* _WORK ORDER_: For the entries below, work out how many lines contain the string "deban" and write only the number.

** Opening DATA block **

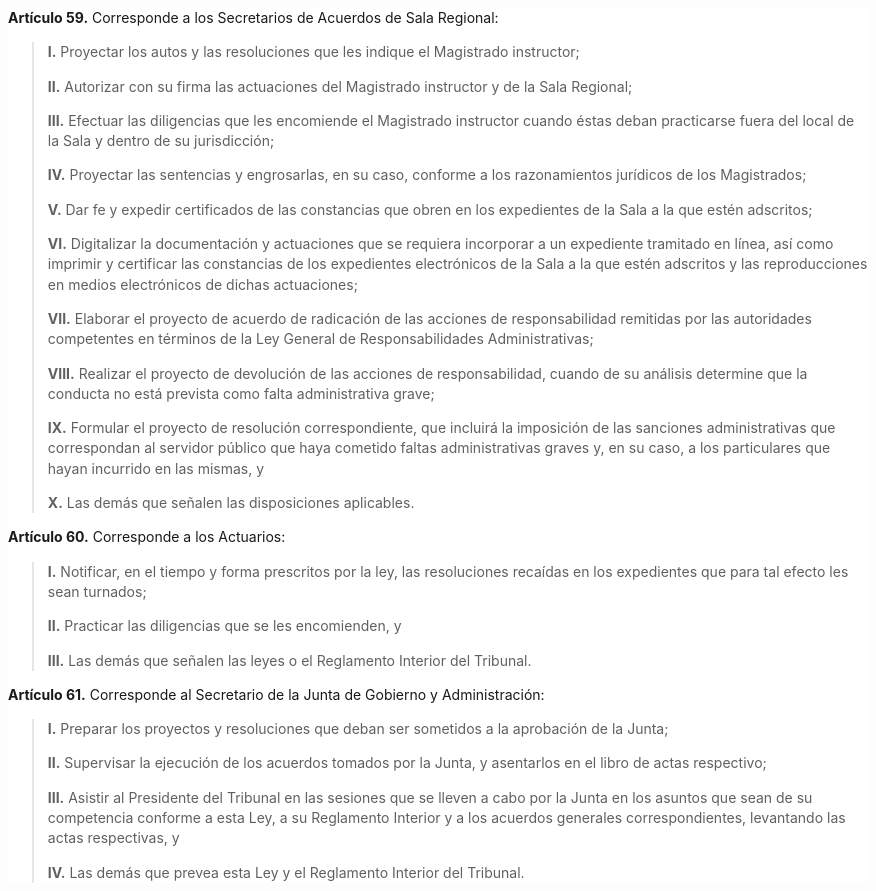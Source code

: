 **Artículo 59.** Corresponde a los Secretarios de Acuerdos de Sala Regional:

> **I.** Proyectar los autos y las resoluciones que les indique el Magistrado instructor;
>
> **II.** Autorizar con su firma las actuaciones del Magistrado instructor y de la Sala Regional;
>
> **III.** Efectuar las diligencias que les encomiende el Magistrado instructor cuando éstas deban practicarse fuera del local de la Sala y dentro de su jurisdicción;
>
> **IV.** Proyectar las sentencias y engrosarlas, en su caso, conforme a los razonamientos jurídicos de los Magistrados;
>
> **V.** Dar fe y expedir certificados de las constancias que obren en los expedientes de la Sala a la que estén adscritos;
>
> **VI.** Digitalizar la documentación y actuaciones que se requiera incorporar a un expediente tramitado en línea, así como imprimir y certificar las constancias de los expedientes electrónicos de la Sala a la que estén adscritos y las reproducciones en medios electrónicos de dichas actuaciones;
>
> **VII.** Elaborar el proyecto de acuerdo de radicación de las acciones de responsabilidad remitidas por las autoridades competentes en términos de la Ley General de Responsabilidades Administrativas;
>
> **VIII.** Realizar el proyecto de devolución de las acciones de responsabilidad, cuando de su análisis determine que la conducta no está prevista como falta administrativa grave;
>
> **IX.** Formular el proyecto de resolución correspondiente, que incluirá la imposición de las sanciones administrativas que correspondan al servidor público que haya cometido faltas administrativas graves y, en su caso, a los particulares que hayan incurrido en las mismas, y
>
> **X.** Las demás que señalen las disposiciones aplicables.

**Artículo 60.** Corresponde a los Actuarios:

> **I.** Notificar, en el tiempo y forma prescritos por la ley, las resoluciones recaídas en los expedientes que para tal efecto les sean turnados;
>
> **II.** Practicar las diligencias que se les encomienden, y
>
> **III.** Las demás que señalen las leyes o el Reglamento Interior del Tribunal.

**Artículo 61.** Corresponde al Secretario de la Junta de Gobierno y Administración:

> **I.** Preparar los proyectos y resoluciones que deban ser sometidos a la aprobación de la Junta;
>
> **II.** Supervisar la ejecución de los acuerdos tomados por la Junta, y asentarlos en el libro de actas respectivo;
>
> **III.** Asistir al Presidente del Tribunal en las sesiones que se lleven a cabo por la Junta en los asuntos que sean de su competencia conforme a esta Ley, a su Reglamento Interior y a los acuerdos generales correspondientes, levantando las actas respectivas, y
>
> **IV.** Las demás que prevea esta Ley y el Reglamento Interior del Tribunal.
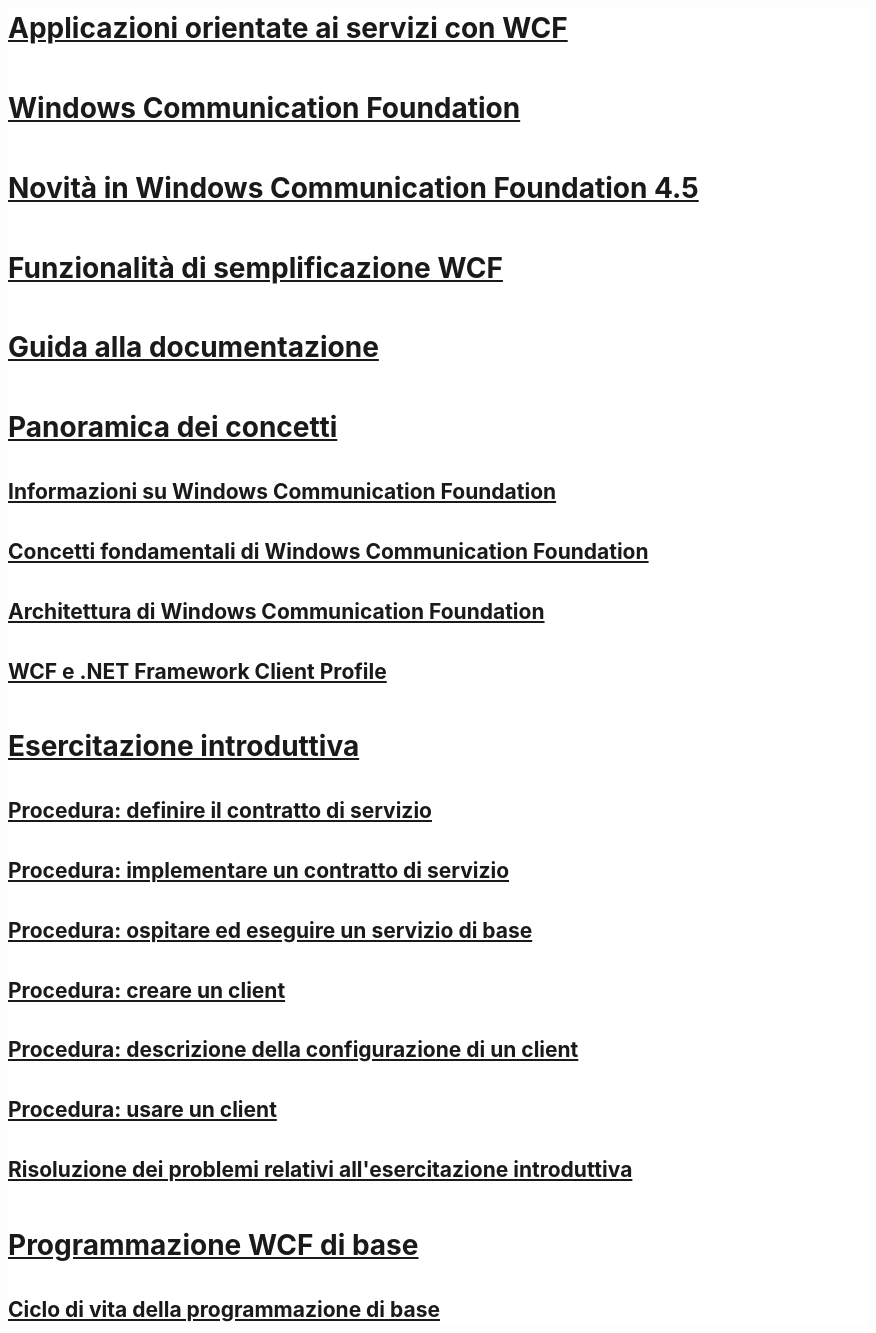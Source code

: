# [Applicazioni orientate ai servizi con WCF](developing-service-oriented-applications-with-wcf.md)
# [Windows Communication Foundation](index.md)
# [Novità in Windows Communication Foundation 4.5](whats-new.md)
# [Funzionalità di semplificazione WCF](wcf-simplification-features.md)
# [Guida alla documentazione](guide-to-the-documentation.md)
# [Panoramica dei concetti](conceptual-overview.md)
## [Informazioni su Windows Communication Foundation](whats-wcf.md)
## [Concetti fondamentali di Windows Communication Foundation](fundamental-concepts.md)
## [Architettura di Windows Communication Foundation](architecture.md)
## [WCF e .NET Framework Client Profile](wcf-and-net-framework-client-profile.md)
# [Esercitazione introduttiva](getting-started-tutorial.md)
## [Procedura: definire il contratto di servizio](how-to-define-a-wcf-service-contract.md)
## [Procedura: implementare un contratto di servizio](how-to-implement-a-wcf-contract.md)
## [Procedura: ospitare ed eseguire un servizio di base](how-to-host-and-run-a-basic-wcf-service.md)
## [Procedura: creare un client](how-to-create-a-wcf-client.md)
## [Procedura: descrizione della configurazione di un client](how-to-configure-a-basic-wcf-client.md)
## [Procedura: usare un client](how-to-use-a-wcf-client.md)
## [Risoluzione dei problemi relativi all'esercitazione introduttiva](troubleshooting-the-getting-started-tutorial.md)
# [Programmazione WCF di base](basic-wcf-programming.md)
## [Ciclo di vita della programmazione di base](basic-programming-lifecycle.md)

** Closing DATA block **

* _EXPECTED ANSWER_: 2